Repeat exactly, and only, the lines from the one containing "Interaktive Laborjournale" through the end of the records.

RAW DATA:
= = =
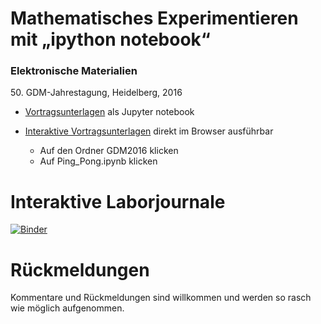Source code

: # Mathematisches Experimentieren mit „ipython notebook“ 
### Elektronische Materialien 
<p>50. GDM-Jahrestagung, Heidelberg, 2016</p>

- [Vortragsunterlagen](Ping_Pong.ipynb)
 als Jupyter notebook 

- [Interaktive Vortragsunterlagen](http://mybinder.org/repo/mgje/PIUMP) direkt im Browser ausführbar
	- Auf den Ordner GDM2016 klicken
	- Auf Ping_Pong.ipynb klicken

Interaktive Laborjournale
=========================
[![Binder](http://mybinder.org/badge.svg)](http://mybinder.org/repo/mgje/PIUMP)

Rückmeldungen
=============
Kommentare und Rückmeldungen sind willkommen und werden so rasch wie möglich aufgenommen.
= = =
FINISHED TASK:
Interaktive Laborjournale
=========================
[![Binder](http://mybinder.org/badge.svg)](http://mybinder.org/repo/mgje/PIUMP)

Rückmeldungen
=============
Kommentare und Rückmeldungen sind willkommen und werden so rasch wie möglich aufgenommen.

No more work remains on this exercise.